### THE TASK
Please reproduce all of the listing below exactly and drop its images.

### THE RECORDS
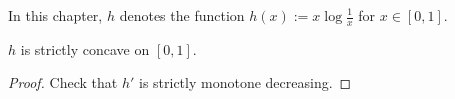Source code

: In this chapter, $h$ denotes the function $h(x) := x \log \frac{1}{x}$ for $x \in [0,1]$.

\begin{lemma}[Concavity]\label{concave}
  $h$ is strictly concave on $[0,1]$.
\end{lemma}

\begin{proof} Check that $h'$ is strictly monotone decreasing.
\end{proof}
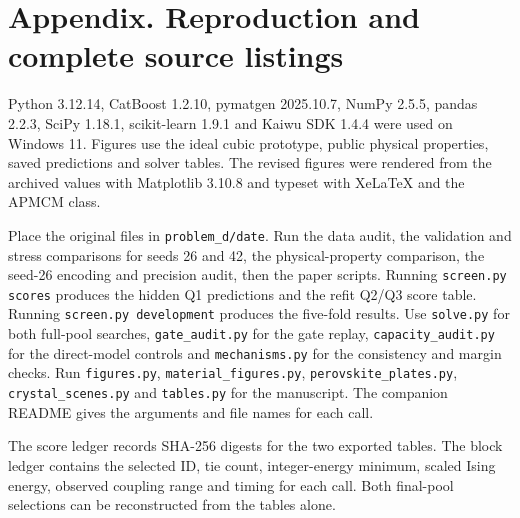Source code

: \clearpage
\section*{Appendix. Reproduction and complete source listings}
{}
Python 3.12.14, CatBoost 1.2.10, pymatgen 2025.10.7, NumPy 2.5.5, pandas 2.2.3, SciPy 1.18.1, scikit-learn 1.9.1 and Kaiwu SDK 1.4.4 were used on Windows 11. Figures use the ideal cubic prototype, public physical properties, saved predictions and solver tables. The revised figures were rendered from the archived values with Matplotlib 3.10.8 and typeset with XeLaTeX and the APMCM class.

Place the original files in \texttt{problem\_d/date}. Run the data audit, the validation and stress comparisons for seeds 26 and 42, the physical-property comparison, the seed-26 encoding and precision audit, then the paper scripts. Running \texttt{screen.py scores} produces the hidden Q1 predictions and the refit Q2/Q3 score table. Running \texttt{screen.py development} produces the five-fold results. Use \texttt{solve.py} for both full-pool searches, \texttt{gate\_audit.py} for the gate replay, \texttt{capacity\_audit.py} for the direct-model controls and \texttt{mechanisms.py} for the consistency and margin checks. Run \texttt{figures.py}, \texttt{material\_figures.py}, \texttt{perovskite\_plates.py}, \texttt{crystal\_scenes.py} and \texttt{tables.py} for the manuscript. The companion README gives the arguments and file names for each call.

The score ledger records SHA-256 digests for the two exported tables. The block ledger contains the selected ID, tie count, integer-energy minimum, scaled Ising energy, observed coupling range and timing for each call. Both final-pool selections can be reconstructed from the tables alone.

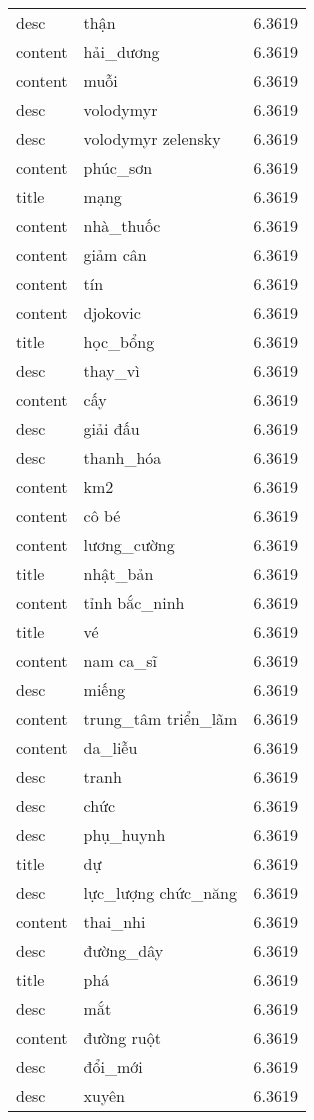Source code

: \documentclass{article}
\begin{document}
\begin{tabular}{lll}
desc & thận & 6.3619\\
content & hải\_dương & 6.3619\\
content & muỗi & 6.3619\\
desc & volodymyr & 6.3619\\
desc & volodymyr zelensky & 6.3619\\
content & phúc\_sơn & 6.3619\\
title & mạng & 6.3619\\
content & nhà\_thuốc & 6.3619\\
content & giảm cân & 6.3619\\
content & tín & 6.3619\\
content & djokovic & 6.3619\\
title & học\_bổng & 6.3619\\
desc & thay\_vì & 6.3619\\
content & cấy & 6.3619\\
desc & giải đấu & 6.3619\\
desc & thanh\_hóa & 6.3619\\
content & km2 & 6.3619\\
content & cô bé & 6.3619\\
content & lương\_cường & 6.3619\\
title & nhật\_bản & 6.3619\\
content & tỉnh bắc\_ninh & 6.3619\\
title & vé & 6.3619\\
content & nam ca\_sĩ & 6.3619\\
desc & miếng & 6.3619\\
content & trung\_tâm triển\_lãm & 6.3619\\
content & da\_liễu & 6.3619\\
desc & tranh & 6.3619\\
desc & chức & 6.3619\\
desc & phụ\_huynh & 6.3619\\
title & dự & 6.3619\\
desc & lực\_lượng chức\_năng & 6.3619\\
content & thai\_nhi & 6.3619\\
desc & đường\_dây & 6.3619\\
title & phá & 6.3619\\
desc & mắt & 6.3619\\
content & đường ruột & 6.3619\\
desc & đổi\_mới & 6.3619\\
desc & xuyên & 6.3619\\

\end{tabular}
\end{document}

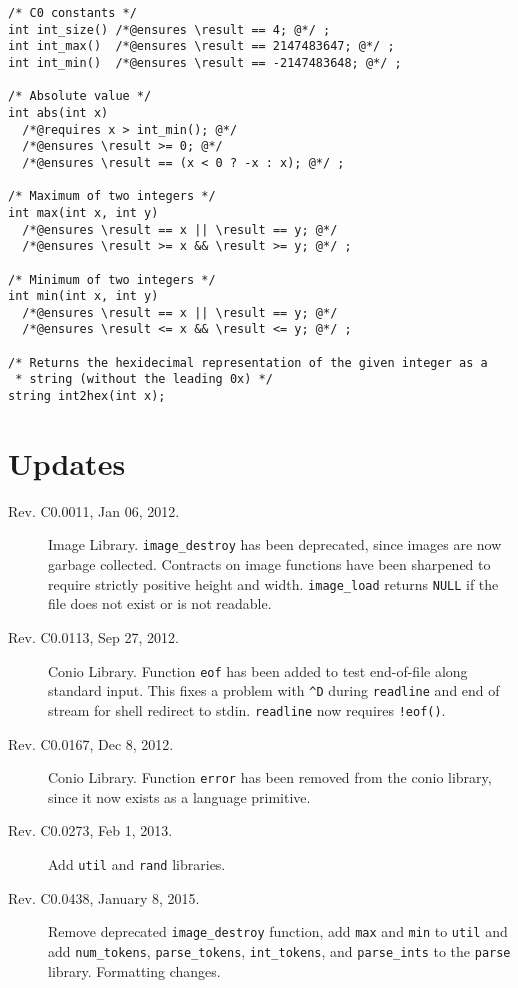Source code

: \documentclass[11pt]{article}
\begin{document}
\begin{small}
\begin{verbatim}
/* C0 constants */
int int_size() /*@ensures \result == 4; @*/ ;
int int_max()  /*@ensures \result == 2147483647; @*/ ;
int int_min()  /*@ensures \result == -2147483648; @*/ ;

/* Absolute value */
int abs(int x)
  /*@requires x > int_min(); @*/
  /*@ensures \result >= 0; @*/
  /*@ensures \result == (x < 0 ? -x : x); @*/ ;

/* Maximum of two integers */
int max(int x, int y)
  /*@ensures \result == x || \result == y; @*/
  /*@ensures \result >= x && \result >= y; @*/ ;

/* Minimum of two integers */
int min(int x, int y)
  /*@ensures \result == x || \result == y; @*/ 
  /*@ensures \result <= x && \result <= y; @*/ ;

/* Returns the hexidecimal representation of the given integer as a
 * string (without the leading 0x) */ 
string int2hex(int x);
\end{verbatim}
\end{small}

\section{Updates}
\label{sec:updates}
\hypertarget{sec:updates}{}

\begin{description}
\item[Rev. C0.0011, Jan 06, 2012.]  Image Library.
  \verb'image_destroy' has been deprecated, since images are now
  garbage collected.  Contracts on image functions have been sharpened
  to require strictly positive height and width.  \verb'image_load'
  returns \verb'NULL' if the file does not exist or is not readable.
\item[Rev. C0.0113, Sep 27, 2012.]  Conio Library.
  Function \verb'eof' has been added to test end-of-file along
  standard input.  This fixes a problem with \verb'^D' during
  \verb'readline' and end of stream for shell redirect to stdin.
  \verb'readline' now requires \verb'!eof()'.
\item[Rev. C0.0167, Dec 8, 2012.]  Conio Library.
  Function \verb'error' has been removed from the conio library, since
  it now exists as a language primitive.
\item[Rev. C0.0273, Feb 1, 2013.]  Add \verb'util' and \verb'rand' libraries.
\item[Rev. C0.0438, January 8, 2015.]  Remove deprecated
  \verb'image_destroy' function, add \verb'max' and \verb'min' to
  \verb'util' and add \verb'num_tokens', \verb'parse_tokens',
  \verb'int_tokens', and \verb'parse_ints' to the \verb'parse'
  library. Formatting changes.
\end{description}
\end{document}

### OUTPUT OF THE EXERCISE
Source code

: In this chapter, $h$ denotes the function $h(x) := x \log \frac{1}{x}$ for $x \in [0,1]$.

\begin{lemma}[Concavity]\label{concave}
  $h$ is strictly concave on $[0,1]$.
\end{lemma}

\begin{proof} Check that $h'$ is strictly monotone decreasing.
\end{proof}
Source code

: \clearpage
\section*{Appendix. Reproduction and complete source listings}
{}
Python 3.12.14, CatBoost 1.2.10, pymatgen 2025.10.7, NumPy 2.5.5, pandas 2.2.3, SciPy 1.18.1, scikit-learn 1.9.1 and Kaiwu SDK 1.4.4 were used on Windows 11. Figures use the ideal cubic prototype, public physical properties, saved predictions and solver tables. The revised figures were rendered from the archived values with Matplotlib 3.10.8 and typeset with XeLaTeX and the APMCM class.

Place the original files in \texttt{problem\_d/date}. Run the data audit, the validation and stress comparisons for seeds 26 and 42, the physical-property comparison, the seed-26 encoding and precision audit, then the paper scripts. Running \texttt{screen.py scores} produces the hidden Q1 predictions and the refit Q2/Q3 score table. Running \texttt{screen.py development} produces the five-fold results. Use \texttt{solve.py} for both full-pool searches, \texttt{gate\_audit.py} for the gate replay, \texttt{capacity\_audit.py} for the direct-model controls and \texttt{mechanisms.py} for the consistency and margin checks. Run \texttt{figures.py}, \texttt{material\_figures.py}, \texttt{perovskite\_plates.py}, \texttt{crystal\_scenes.py} and \texttt{tables.py} for the manuscript. The companion README gives the arguments and file names for each call.

The score ledger records SHA-256 digests for the two exported tables. The block ledger contains the selected ID, tie count, integer-energy minimum, scaled Ising energy, observed coupling range and timing for each call. Both final-pool selections can be reconstructed from the tables alone.

Source code

: \documentclass{article}
\begin{document}
\begin{tabular}{lll}
desc & thận & 6.3619\\
content & hải\_dương & 6.3619\\
content & muỗi & 6.3619\\
desc & volodymyr & 6.3619\\
desc & volodymyr zelensky & 6.3619\\
content & phúc\_sơn & 6.3619\\
title & mạng & 6.3619\\
content & nhà\_thuốc & 6.3619\\
content & giảm cân & 6.3619\\
content & tín & 6.3619\\
content & djokovic & 6.3619\\
title & học\_bổng & 6.3619\\
desc & thay\_vì & 6.3619\\
content & cấy & 6.3619\\
desc & giải đấu & 6.3619\\
desc & thanh\_hóa & 6.3619\\
content & km2 & 6.3619\\
content & cô bé & 6.3619\\
content & lương\_cường & 6.3619\\
title & nhật\_bản & 6.3619\\
content & tỉnh bắc\_ninh & 6.3619\\
title & vé & 6.3619\\
content & nam ca\_sĩ & 6.3619\\
desc & miếng & 6.3619\\
content & trung\_tâm triển\_lãm & 6.3619\\
content & da\_liễu & 6.3619\\
desc & tranh & 6.3619\\
desc & chức & 6.3619\\
desc & phụ\_huynh & 6.3619\\
title & dự & 6.3619\\
desc & lực\_lượng chức\_năng & 6.3619\\
content & thai\_nhi & 6.3619\\
desc & đường\_dây & 6.3619\\
title & phá & 6.3619\\
desc & mắt & 6.3619\\
content & đường ruột & 6.3619\\
desc & đổi\_mới & 6.3619\\
desc & xuyên & 6.3619\\

\end{tabular}
\end{document}

Source code

: \documentclass[11pt]{article}
\begin{document}
\begin{small}
\begin{verbatim}
/* C0 constants */
int int_size() /*@ensures \result == 4; @*/ ;
int int_max()  /*@ensures \result == 2147483647; @*/ ;
int int_min()  /*@ensures \result == -2147483648; @*/ ;

/* Absolute value */
int abs(int x)
  /*@requires x > int_min(); @*/
  /*@ensures \result >= 0; @*/
  /*@ensures \result == (x < 0 ? -x : x); @*/ ;

/* Maximum of two integers */
int max(int x, int y)
  /*@ensures \result == x || \result == y; @*/
  /*@ensures \result >= x && \result >= y; @*/ ;

/* Minimum of two integers */
int min(int x, int y)
  /*@ensures \result == x || \result == y; @*/ 
  /*@ensures \result <= x && \result <= y; @*/ ;

/* Returns the hexidecimal representation of the given integer as a
 * string (without the leading 0x) */ 
string int2hex(int x);
\end{verbatim}
\end{small}

\section{Updates}
\label{sec:updates}
\hypertarget{sec:updates}{}

\begin{description}
\item[Rev. C0.0011, Jan 06, 2012.]  Image Library.
  \verb'image_destroy' has been deprecated, since images are now
  garbage collected.  Contracts on image functions have been sharpened
  to require strictly positive height and width.  \verb'image_load'
  returns \verb'NULL' if the file does not exist or is not readable.
\item[Rev. C0.0113, Sep 27, 2012.]  Conio Library.
  Function \verb'eof' has been added to test end-of-file along
  standard input.  This fixes a problem with \verb'^D' during
  \verb'readline' and end of stream for shell redirect to stdin.
  \verb'readline' now requires \verb'!eof()'.
\item[Rev. C0.0167, Dec 8, 2012.]  Conio Library.
  Function \verb'error' has been removed from the conio library, since
  it now exists as a language primitive.
\item[Rev. C0.0273, Feb 1, 2013.]  Add \verb'util' and \verb'rand' libraries.
\item[Rev. C0.0438, January 8, 2015.]  Remove deprecated
  \verb'image_destroy' function, add \verb'max' and \verb'min' to
  \verb'util' and add \verb'num_tokens', \verb'parse_tokens',
  \verb'int_tokens', and \verb'parse_ints' to the \verb'parse'
  library. Formatting changes.
\end{description}
\end{document}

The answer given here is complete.